When it comes to uterine health, many women have heard of endometriosis. It’s a common condition, and for some women can be debilitating during menstruation. Many of us know someone who suffers from ‘endo’ and understands the impact it can have on their daily life.
But there is a similar condition that is less well-known - adenomyosis. Another condition affecting the uterus, it presents similar symptoms as endometriosis and can be caused by similar issues. Treatment options are also similar.

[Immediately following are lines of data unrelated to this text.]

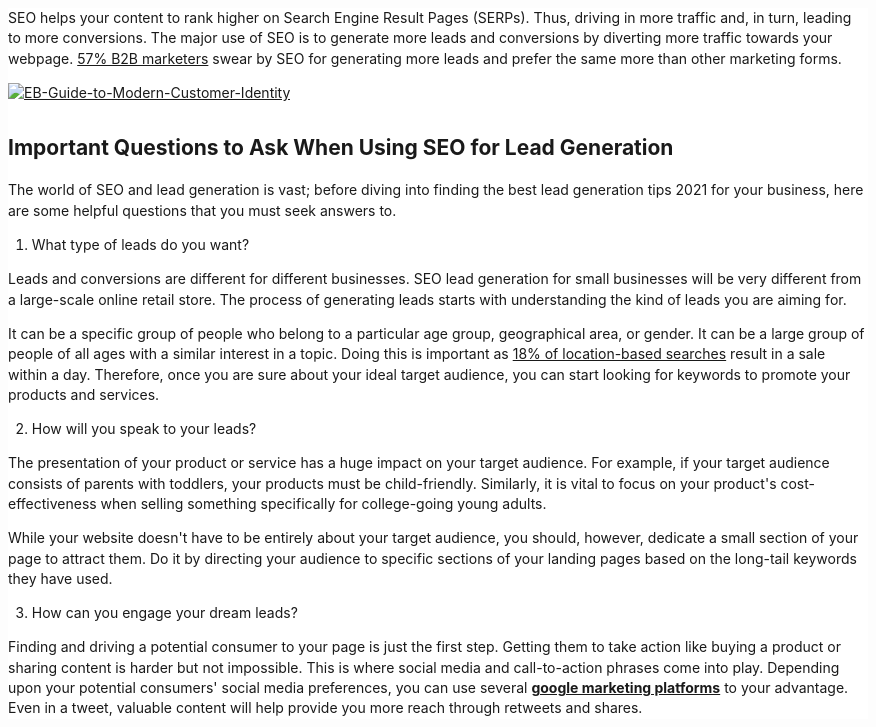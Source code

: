   

SEO helps your content to rank higher on Search Engine Result Pages (SERPs). Thus, driving in more traffic and, in turn, leading to more conversions. The major use of SEO is to generate more leads and conversions by diverting more traffic towards your webpage. [57% B2B marketers](https://blog.hubspot.com/marketing/the-future-of-content-marketing) swear by SEO for generating more leads and prefer the same more than other marketing forms.

[![EB-Guide-to-Modern-Customer-Identity](EB-Guide-to-Modern-Customer-Identity.webp)](https://www.loginradius.com/resource/guide-to-modern-customer-identity/)


## Important Questions to Ask When Using SEO for Lead Generation

  

The world of SEO and lead generation is vast; before diving into finding the best lead generation tips 2021 for your business, here are some helpful questions that you must seek answers to.

  

1. What type of leads do you want?

Leads and conversions are different for different businesses. SEO lead generation for small businesses will be very different from a large-scale online retail store. The process of generating leads starts with understanding the kind of leads you are aiming for.

  

It can be a specific group of people who belong to a particular age group, geographical area, or gender. It can be a large group of people of all ages with a similar interest in a topic. Doing this is important as [18% of location-based searches](https://junto.digital/blog/seo-stats/) result in a sale within a day. Therefore, once you are sure about your ideal target audience, you can start looking for keywords to promote your products and services.

  

2. How will you speak to your leads?

The presentation of your product or service has a huge impact on your target audience. For example, if your target audience consists of parents with toddlers, your products must be child-friendly. Similarly, it is vital to focus on your product's cost-effectiveness when selling something specifically for college-going young adults.

  

While your website doesn't have to be entirely about your target audience, you should, however, dedicate a small section of your page to attract them. Do it by directing your audience to specific sections of your landing pages based on the long-tail keywords they have used.

  

3. How can you engage your dream leads?

Finding and driving a potential consumer to your page is just the first step. Getting them to take action like buying a product or sharing content is harder but not impossible. This is where social media and call-to-action phrases come into play. Depending upon your potential consumers' social media preferences, you can use several **[google marketing platforms](https://www.loginradius.com/integrations/google-marketing-platform/)** to your advantage. Even in a tweet, valuable content will help provide you more reach through retweets and shares.
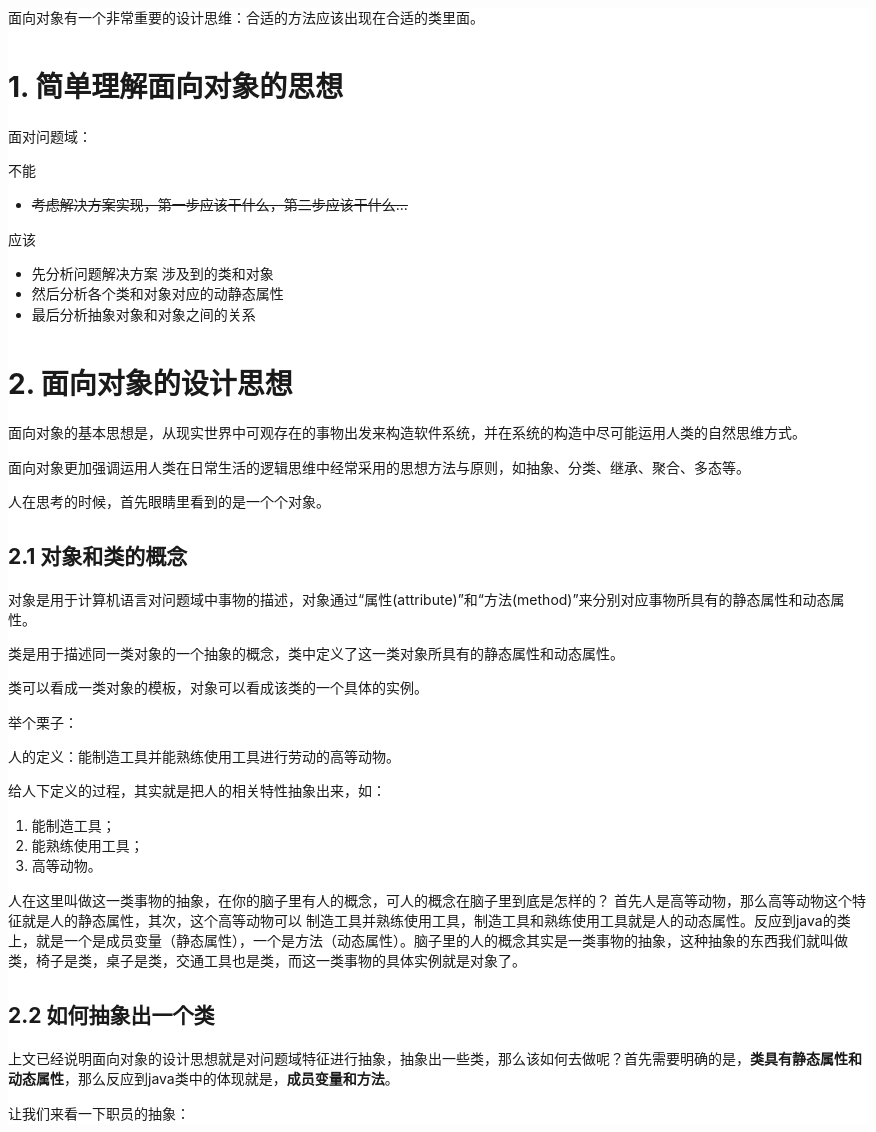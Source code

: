 面向对象有一个非常重要的设计思维：合适的方法应该出现在合适的类里面。


# 1. 简单理解面向对象的思想
面对问题域：

不能
- ~~考虑解决方案实现，第一步应该干什么，第二步应该干什么...~~

应该
- 先分析问题解决方案 涉及到的类和对象
- 然后分析各个类和对象对应的动静态属性
- 最后分析抽象对象和对象之间的关系

# 2. 面向对象的设计思想
面向对象的基本思想是，从现实世界中可观存在的事物出发来构造软件系统，并在系统的构造中尽可能运用人类的自然思维方式。

面向对象更加强调运用人类在日常生活的逻辑思维中经常采用的思想方法与原则，如抽象、分类、继承、聚合、多态等。

人在思考的时候，首先眼睛里看到的是一个个对象。

## 2.1 对象和类的概念

对象是用于计算机语言对问题域中事物的描述，对象通过“属性(attribute)”和“方法(method)”来分别对应事物所具有的静态属性和动态属性。

类是用于描述同一类对象的一个抽象的概念，类中定义了这一类对象所具有的静态属性和动态属性。

类可以看成一类对象的模板，对象可以看成该类的一个具体的实例。

举个栗子：

人的定义：能制造工具并能熟练使用工具进行劳动的高等动物。

给人下定义的过程，其实就是把人的相关特性抽象出来，如：
 1. 能制造工具；
 2. 能熟练使用工具；
 3. 高等动物。 

人在这里叫做这一类事物的抽象，在你的脑子里有人的概念，可人的概念在脑子里到底是怎样的？ 首先人是高等动物，那么高等动物这个特征就是人的静态属性，其次，这个高等动物可以 制造工具并熟练使用工具，制造工具和熟练使用工具就是人的动态属性。反应到java的类上，就是一个是成员变量（静态属性），一个是方法（动态属性）。脑子里的人的概念其实是一类事物的抽象，这种抽象的东西我们就叫做类，椅子是类，桌子是类，交通工具也是类，而这一类事物的具体实例就是对象了。


## 2.2 如何抽象出一个类
上文已经说明面向对象的设计思想就是对问题域特征进行抽象，抽象出一些类，那么该如何去做呢？首先需要明确的是，**类具有静态属性和动态属性**，那么反应到java类中的体现就是，**成员变量和方法**。

让我们来看一下职员的抽象：
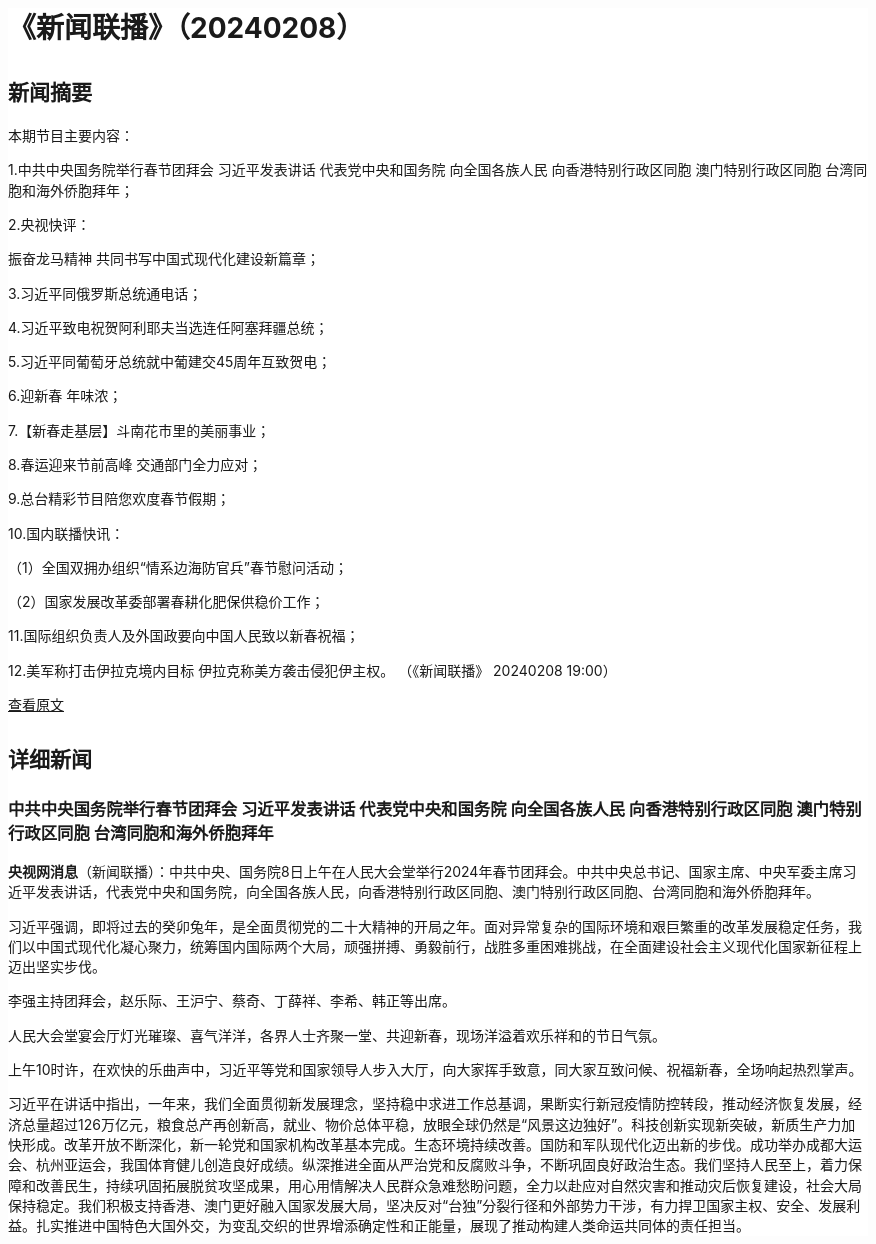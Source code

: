 # 《新闻联播》（20240208）

## 新闻摘要

本期节目主要内容：

1.中共中央国务院举行春节团拜会 习近平发表讲话 代表党中央和国务院 向全国各族人民 向香港特别行政区同胞 澳门特别行政区同胞 台湾同胞和海外侨胞拜年；

2.央视快评：

振奋龙马精神 共同书写中国式现代化建设新篇章；

3.习近平同俄罗斯总统通电话；

4.习近平致电祝贺阿利耶夫当选连任阿塞拜疆总统；

5.习近平同葡萄牙总统就中葡建交45周年互致贺电；

6.迎新春 年味浓；

7.【新春走基层】斗南花市里的美丽事业；

8.春运迎来节前高峰 交通部门全力应对；

9.总台精彩节目陪您欢度春节假期；

10.国内联播快讯：

（1）全国双拥办组织“情系边海防官兵”春节慰问活动；

（2）国家发展改革委部署春耕化肥保供稳价工作；

11.国际组织负责人及外国政要向中国人民致以新春祝福；

12.美军称打击伊拉克境内目标 伊拉克称美方袭击侵犯伊主权。
（《新闻联播》 20240208 19:00）

[查看原文](https://tv.cctv.com/2024/02/08/VIDEvKdNTrvueUypz8tN2B9I240208.shtml)

## 详细新闻

### 中共中央国务院举行春节团拜会 习近平发表讲话 代表党中央和国务院 向全国各族人民 向香港特别行政区同胞 澳门特别行政区同胞 台湾同胞和海外侨胞拜年

**央视网消息**（新闻联播）：中共中央、国务院8日上午在人民大会堂举行2024年春节团拜会。中共中央总书记、国家主席、中央军委主席习近平发表讲话，代表党中央和国务院，向全国各族人民，向香港特别行政区同胞、澳门特别行政区同胞、台湾同胞和海外侨胞拜年。

习近平强调，即将过去的癸卯兔年，是全面贯彻党的二十大精神的开局之年。面对异常复杂的国际环境和艰巨繁重的改革发展稳定任务，我们以中国式现代化凝心聚力，统筹国内国际两个大局，顽强拼搏、勇毅前行，战胜多重困难挑战，在全面建设社会主义现代化国家新征程上迈出坚实步伐。

李强主持团拜会，赵乐际、王沪宁、蔡奇、丁薛祥、李希、韩正等出席。

人民大会堂宴会厅灯光璀璨、喜气洋洋，各界人士齐聚一堂、共迎新春，现场洋溢着欢乐祥和的节日气氛。

上午10时许，在欢快的乐曲声中，习近平等党和国家领导人步入大厅，向大家挥手致意，同大家互致问候、祝福新春，全场响起热烈掌声。

习近平在讲话中指出，一年来，我们全面贯彻新发展理念，坚持稳中求进工作总基调，果断实行新冠疫情防控转段，推动经济恢复发展，经济总量超过126万亿元，粮食总产再创新高，就业、物价总体平稳，放眼全球仍然是“风景这边独好”。科技创新实现新突破，新质生产力加快形成。改革开放不断深化，新一轮党和国家机构改革基本完成。生态环境持续改善。国防和军队现代化迈出新的步伐。成功举办成都大运会、杭州亚运会，我国体育健儿创造良好成绩。纵深推进全面从严治党和反腐败斗争，不断巩固良好政治生态。我们坚持人民至上，着力保障和改善民生，持续巩固拓展脱贫攻坚成果，用心用情解决人民群众急难愁盼问题，全力以赴应对自然灾害和推动灾后恢复建设，社会大局保持稳定。我们积极支持香港、澳门更好融入国家发展大局，坚决反对“台独”分裂行径和外部势力干涉，有力捍卫国家主权、安全、发展利益。扎实推进中国特色大国外交，为变乱交织的世界增添确定性和正能量，展现了推动构建人类命运共同体的责任担当。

To complicate things further, fibroids grow in the uterus again presenting similar symptoms.
So why do we need to discuss the conditions and compare them?
It all comes down to the uterine tissue and where it grows.
In this blog we'll cover the major differences between endometriosis, adenomyosis, and uterine fibroids by looking at the symptoms, causes, diagnosis methods and treatment options available.
Inside Vs Outside
A common method of discussing the difference between endometriosis and adenomyosis is ‘inside vs outside’.
Endometriosis is a condition where tissue that should be on the inside of the uterus grows on the outside. Adenomyosis sees uterine tissue growing deeper than it should.
Endometriosis = outside.
Adenomyosis = inside.
Then we have fibroids that start inside the uterus and can either project inwards or outwards. While they don’t technically grow outside the womb, as we’ll discuss shortly they can present externally by growing through the uterine wall.
What is Each Condition?
The obvious place to start is to explain what fibroids are, and what endometriosis and adenomyosis are.
Adenomyosis
Adenomyosis is a condition where the lining of the womb extends abnormally deep into the uterus. The uterine tissue and cells grow deep in the muscular wall of the uterus and thickens it. This is more common than previously thought (affecting up to 70% of women).
Endometriosis
Endometriosis is a disorder where tissues similar to the tissue that grows inside the uterus (the endometrium), grows outside the uterine cavity. It commonly involves your ovaries, fallopian tubes and the tissue lining your pelvis.
When you have endometriosis, the endometrial-like tissue that is now growing outside your uterus still behaves like it would if it were inside your uterus - it thickens, breaks down and bleeds with each menstrual cycle. But instead of leaving your body, it becomes trapped in your pelvis.
Initially this isn’t a problem, but over time the tissue can become irritated, eventually leading to scar tissue and severe pain during periods. In some cases it can also cause issues with fertility.
Fibroids
Fibroids can grow in a single node (that is, by itself) or in a cluster. Most clusters vary in size between 1mm and 20cm in diameter. In some extreme cases, they can grow to the size of a watermelon.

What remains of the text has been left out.